+++ RECORDS FOR THIS EXERCISE +++

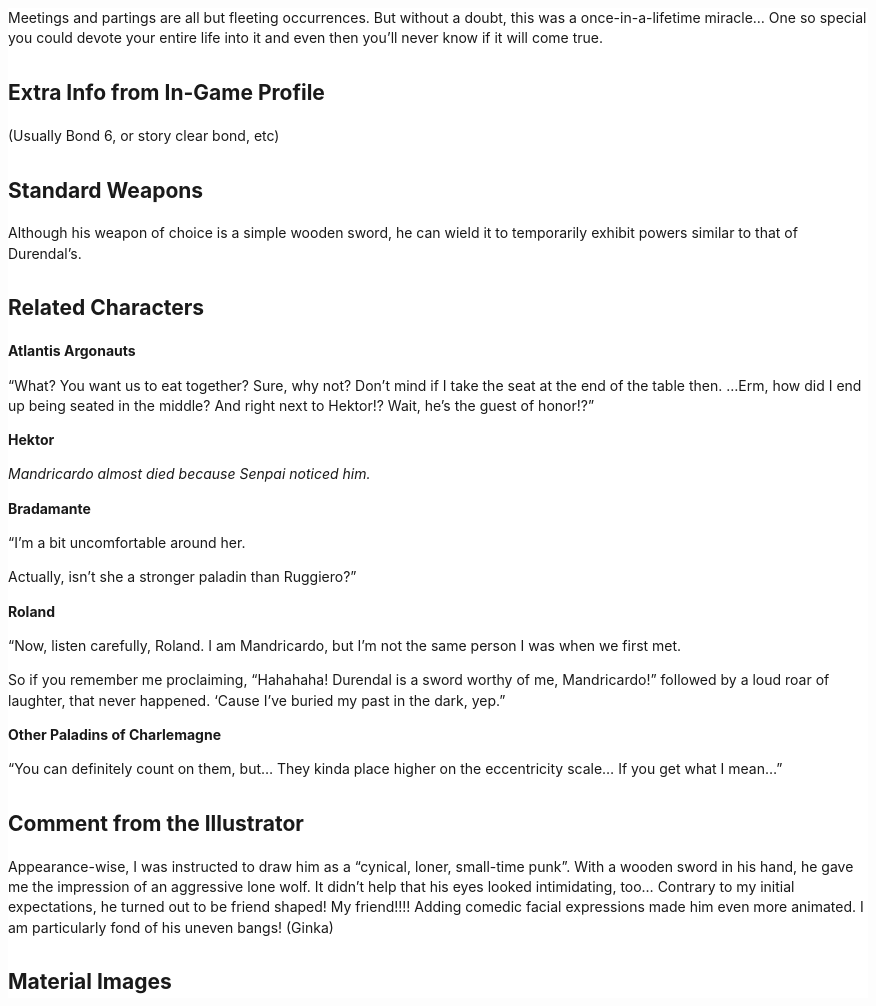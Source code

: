 Meetings and partings are all but fleeting occurrences. But without a doubt, this was a once-in-a-lifetime miracle… One so special you could devote your entire life into it and even then you’ll never know if it will come true.
	

## Extra Info from In-Game Profile

(Usually Bond 6, or story clear bond, etc)

## Standard Weapons

Although his weapon of choice is a simple wooden sword, he can wield it to temporarily exhibit powers similar to that of Durendal’s.

## Related Characters

**Atlantis Argonauts**

“What? You want us to eat together? Sure, why not? Don’t mind if I take the seat at the end of the table then. …Erm, how did I end up being seated in the middle? And right next to Hektor!?  Wait, he’s the guest of honor!?”

**Hektor**

*Mandricardo almost died because Senpai noticed him.*

**Bradamante**

“I’m a bit uncomfortable around her.

Actually, isn’t she a stronger paladin than Ruggiero?”

**Roland**

“Now, listen carefully, Roland. I am Mandricardo, but I’m not the same person I was when we first met.

So if you remember me proclaiming, “Hahahaha! Durendal is a sword worthy of me, Mandricardo!” followed by a loud roar of laughter, that never happened. ‘Cause I’ve buried my past in the dark, yep.”

**Other Paladins of Charlemagne**

“You can definitely count on them, but… They kinda place higher on the eccentricity scale… If you get what I mean…”

## Comment from the Illustrator

Appearance-wise, I was instructed to draw him as a “cynical, loner, small-time punk”. With a wooden sword in his hand, he gave me the impression of an aggressive lone wolf. It didn’t help that his eyes looked intimidating, too… Contrary to my initial expectations, he turned out to be friend shaped! My friend!!!! Adding comedic facial expressions made him even more animated. I am particularly fond of his uneven bangs! (Ginka)

## Material Images
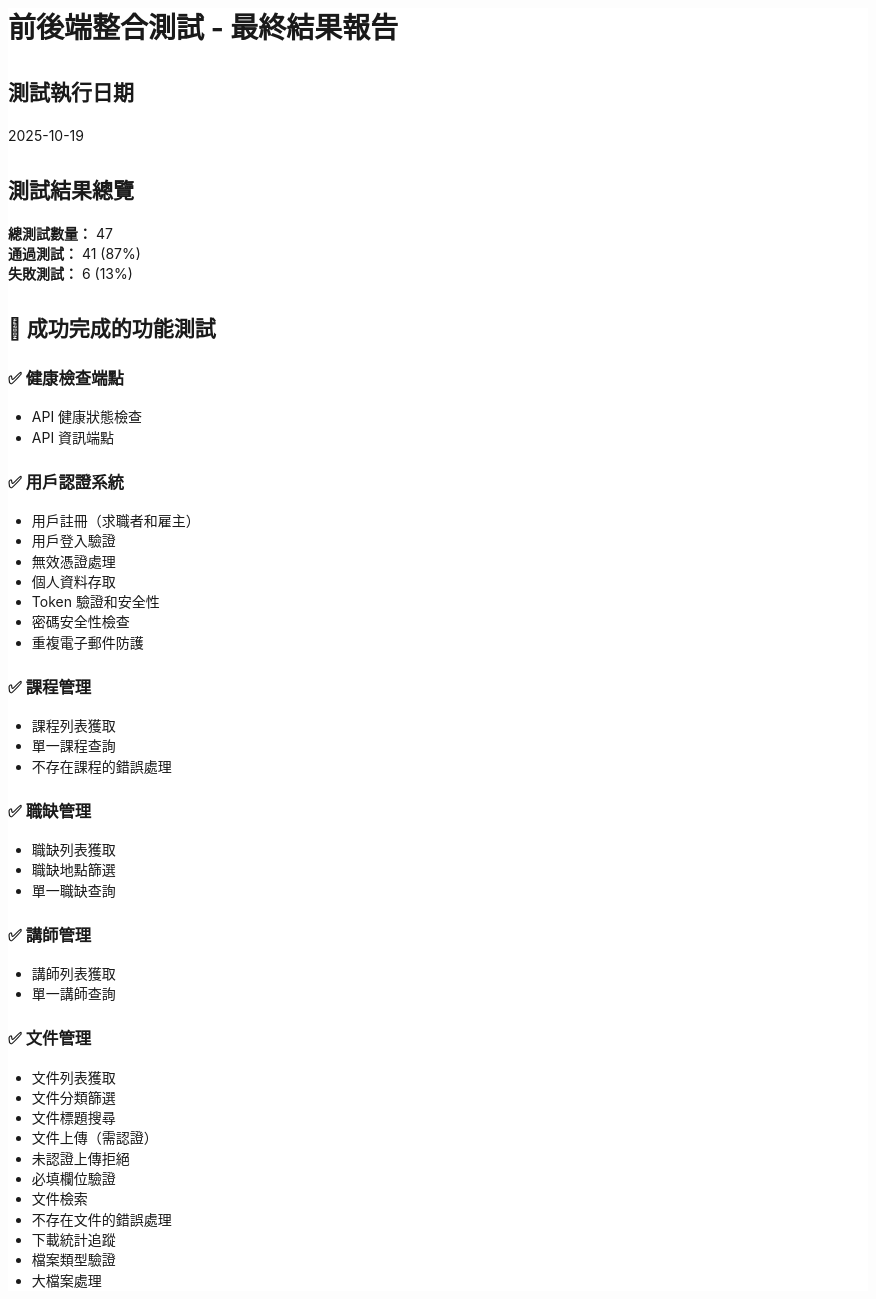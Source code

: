 # 前後端整合測試 - 最終結果報告

## 測試執行日期
2025-10-19

## 測試結果總覽

**總測試數量：** 47  
**通過測試：** 41 (87%)  
**失敗測試：** 6 (13%)

## 🎉 成功完成的功能測試

### ✅ 健康檢查端點
- API 健康狀態檢查
- API 資訊端點

### ✅ 用戶認證系統
- 用戶註冊（求職者和雇主）
- 用戶登入驗證
- 無效憑證處理
- 個人資料存取
- Token 驗證和安全性
- 密碼安全性檢查
- 重複電子郵件防護

### ✅ 課程管理
- 課程列表獲取
- 單一課程查詢
- 不存在課程的錯誤處理

### ✅ 職缺管理
- 職缺列表獲取
- 職缺地點篩選
- 單一職缺查詢

### ✅ 講師管理
- 講師列表獲取
- 單一講師查詢

### ✅ 文件管理
- 文件列表獲取
- 文件分類篩選
- 文件標題搜尋
- 文件上傳（需認證）
- 未認證上傳拒絕
- 必填欄位驗證
- 文件檢索
- 不存在文件的錯誤處理
- 下載統計追蹤
- 檔案類型驗證
- 大檔案處理
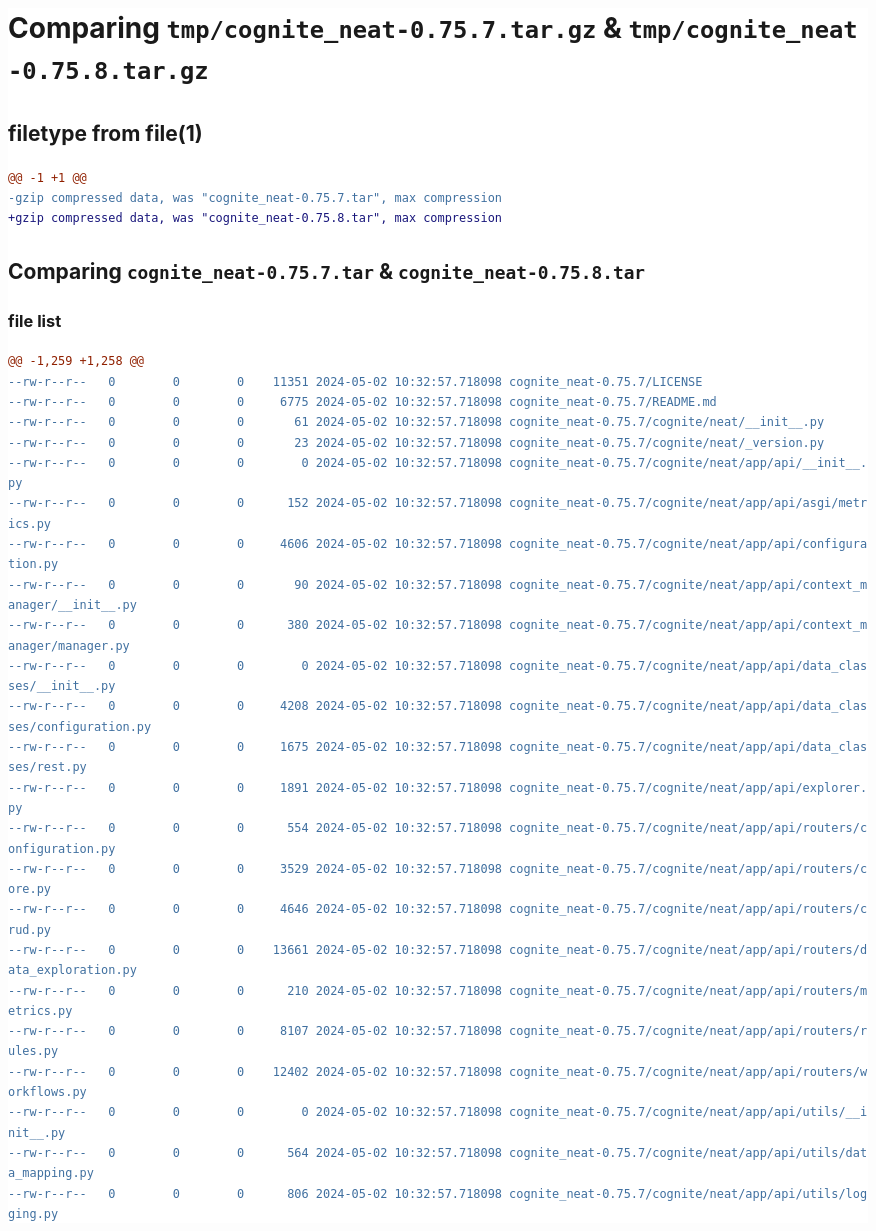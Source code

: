 # Comparing `tmp/cognite_neat-0.75.7.tar.gz` & `tmp/cognite_neat-0.75.8.tar.gz`

## filetype from file(1)

```diff
@@ -1 +1 @@
-gzip compressed data, was "cognite_neat-0.75.7.tar", max compression
+gzip compressed data, was "cognite_neat-0.75.8.tar", max compression
```

## Comparing `cognite_neat-0.75.7.tar` & `cognite_neat-0.75.8.tar`

### file list

```diff
@@ -1,259 +1,258 @@
--rw-r--r--   0        0        0    11351 2024-05-02 10:32:57.718098 cognite_neat-0.75.7/LICENSE
--rw-r--r--   0        0        0     6775 2024-05-02 10:32:57.718098 cognite_neat-0.75.7/README.md
--rw-r--r--   0        0        0       61 2024-05-02 10:32:57.718098 cognite_neat-0.75.7/cognite/neat/__init__.py
--rw-r--r--   0        0        0       23 2024-05-02 10:32:57.718098 cognite_neat-0.75.7/cognite/neat/_version.py
--rw-r--r--   0        0        0        0 2024-05-02 10:32:57.718098 cognite_neat-0.75.7/cognite/neat/app/api/__init__.py
--rw-r--r--   0        0        0      152 2024-05-02 10:32:57.718098 cognite_neat-0.75.7/cognite/neat/app/api/asgi/metrics.py
--rw-r--r--   0        0        0     4606 2024-05-02 10:32:57.718098 cognite_neat-0.75.7/cognite/neat/app/api/configuration.py
--rw-r--r--   0        0        0       90 2024-05-02 10:32:57.718098 cognite_neat-0.75.7/cognite/neat/app/api/context_manager/__init__.py
--rw-r--r--   0        0        0      380 2024-05-02 10:32:57.718098 cognite_neat-0.75.7/cognite/neat/app/api/context_manager/manager.py
--rw-r--r--   0        0        0        0 2024-05-02 10:32:57.718098 cognite_neat-0.75.7/cognite/neat/app/api/data_classes/__init__.py
--rw-r--r--   0        0        0     4208 2024-05-02 10:32:57.718098 cognite_neat-0.75.7/cognite/neat/app/api/data_classes/configuration.py
--rw-r--r--   0        0        0     1675 2024-05-02 10:32:57.718098 cognite_neat-0.75.7/cognite/neat/app/api/data_classes/rest.py
--rw-r--r--   0        0        0     1891 2024-05-02 10:32:57.718098 cognite_neat-0.75.7/cognite/neat/app/api/explorer.py
--rw-r--r--   0        0        0      554 2024-05-02 10:32:57.718098 cognite_neat-0.75.7/cognite/neat/app/api/routers/configuration.py
--rw-r--r--   0        0        0     3529 2024-05-02 10:32:57.718098 cognite_neat-0.75.7/cognite/neat/app/api/routers/core.py
--rw-r--r--   0        0        0     4646 2024-05-02 10:32:57.718098 cognite_neat-0.75.7/cognite/neat/app/api/routers/crud.py
--rw-r--r--   0        0        0    13661 2024-05-02 10:32:57.718098 cognite_neat-0.75.7/cognite/neat/app/api/routers/data_exploration.py
--rw-r--r--   0        0        0      210 2024-05-02 10:32:57.718098 cognite_neat-0.75.7/cognite/neat/app/api/routers/metrics.py
--rw-r--r--   0        0        0     8107 2024-05-02 10:32:57.718098 cognite_neat-0.75.7/cognite/neat/app/api/routers/rules.py
--rw-r--r--   0        0        0    12402 2024-05-02 10:32:57.718098 cognite_neat-0.75.7/cognite/neat/app/api/routers/workflows.py
--rw-r--r--   0        0        0        0 2024-05-02 10:32:57.718098 cognite_neat-0.75.7/cognite/neat/app/api/utils/__init__.py
--rw-r--r--   0        0        0      564 2024-05-02 10:32:57.718098 cognite_neat-0.75.7/cognite/neat/app/api/utils/data_mapping.py
--rw-r--r--   0        0        0      806 2024-05-02 10:32:57.718098 cognite_neat-0.75.7/cognite/neat/app/api/utils/logging.py
```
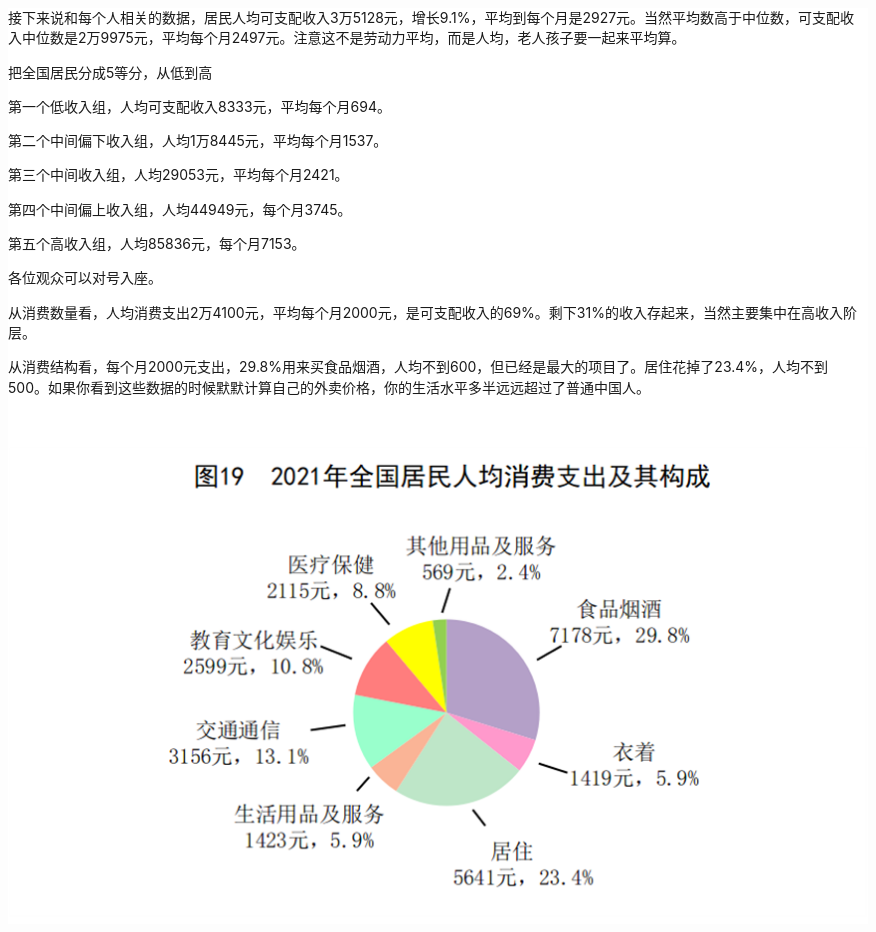 

接下来说和每个人相关的数据，居民人均可支配收入3万5128元，增长9.1%，平均到每个月是2927元。当然平均数高于中位数，可支配收入中位数是2万9975元，平均每个月2497元。注意这不是劳动力平均，而是人均，老人孩子要一起来平均算。





把全国居民分成5等分，从低到高





第一个低收入组，人均可支配收入8333元，平均每个月694。





第二个中间偏下收入组，人均1万8445元，平均每个月1537。





第三个中间收入组，人均29053元，平均每个月2421。





第四个中间偏上收入组，人均44949元，每个月3745。





第五个高收入组，人均85836元，每个月7153。





各位观众可以对号入座。





从消费数量看，人均消费支出2万4100元，平均每个月2000元，是可支配收入的69%。剩下31%的收入存起来，当然主要集中在高收入阶层。



从消费结构看，每个月2000元支出，29.8%用来买食品烟酒，人均不到600，但已经是最大的项目了。居住花掉了23.4%，人均不到500。如果你看到这些数据的时候默默计算自己的外卖价格，你的生活水平多半远远超过了普通中国人。

 

![](/images/btnews/0401_0500/0401/c15dcb9d-9bb7-4cb5-9dfb-3a84f0809942.png)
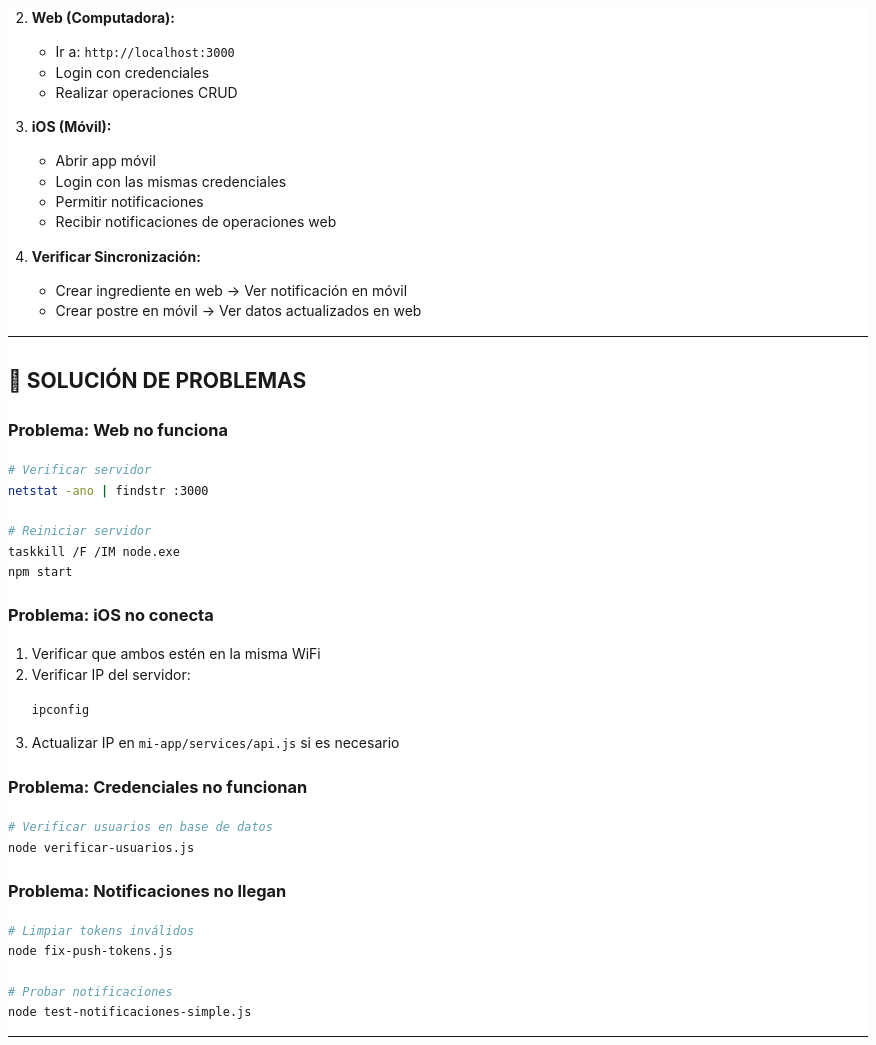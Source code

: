 2. **Web (Computadora):**
   - Ir a: `http://localhost:3000`
   - Login con credenciales
   - Realizar operaciones CRUD

3. **iOS (Móvil):**
   - Abrir app móvil
   - Login con las mismas credenciales
   - Permitir notificaciones
   - Recibir notificaciones de operaciones web

4. **Verificar Sincronización:**
   - Crear ingrediente en web → Ver notificación en móvil
   - Crear postre en móvil → Ver datos actualizados en web

---

## 🔧 SOLUCIÓN DE PROBLEMAS

### Problema: Web no funciona
```bash
# Verificar servidor
netstat -ano | findstr :3000

# Reiniciar servidor
taskkill /F /IM node.exe
npm start
```

### Problema: iOS no conecta
1. Verificar que ambos estén en la misma WiFi
2. Verificar IP del servidor:
   ```bash
   ipconfig
   ```
3. Actualizar IP en `mi-app/services/api.js` si es necesario

### Problema: Credenciales no funcionan
```bash
# Verificar usuarios en base de datos
node verificar-usuarios.js
```

### Problema: Notificaciones no llegan
```bash
# Limpiar tokens inválidos
node fix-push-tokens.js

# Probar notificaciones
node test-notificaciones-simple.js
```

---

+++

▸ **ABOUT THIS EXERCISE**: What you write out is the stretch of entries from the line containing "we first met." to the line containing "### ✅ 用戶認證系統", word for word, with both end lines and no pictures.

▸ **SOLUTION**:
“Now, listen carefully, Roland. I am Mandricardo, but I’m not the same person I was when we first met.

So if you remember me proclaiming, “Hahahaha! Durendal is a sword worthy of me, Mandricardo!” followed by a loud roar of laughter, that never happened. ‘Cause I’ve buried my past in the dark, yep.”

**Other Paladins of Charlemagne**

“You can definitely count on them, but… They kinda place higher on the eccentricity scale… If you get what I mean…”

## Comment from the Illustrator

Appearance-wise, I was instructed to draw him as a “cynical, loner, small-time punk”. With a wooden sword in his hand, he gave me the impression of an aggressive lone wolf. It didn’t help that his eyes looked intimidating, too… Contrary to my initial expectations, he turned out to be friend shaped! My friend!!!! Adding comedic facial expressions made him even more animated. I am particularly fond of his uneven bangs! (Ginka)

## Material Images
Source code

: # 前後端整合測試 - 最終結果報告

## 測試執行日期
2025-10-19

## 測試結果總覽

**總測試數量：** 47  
**通過測試：** 41 (87%)  
**失敗測試：** 6 (13%)

## 🎉 成功完成的功能測試

### ✅ 健康檢查端點
- API 健康狀態檢查
- API 資訊端點

### ✅ 用戶認證系統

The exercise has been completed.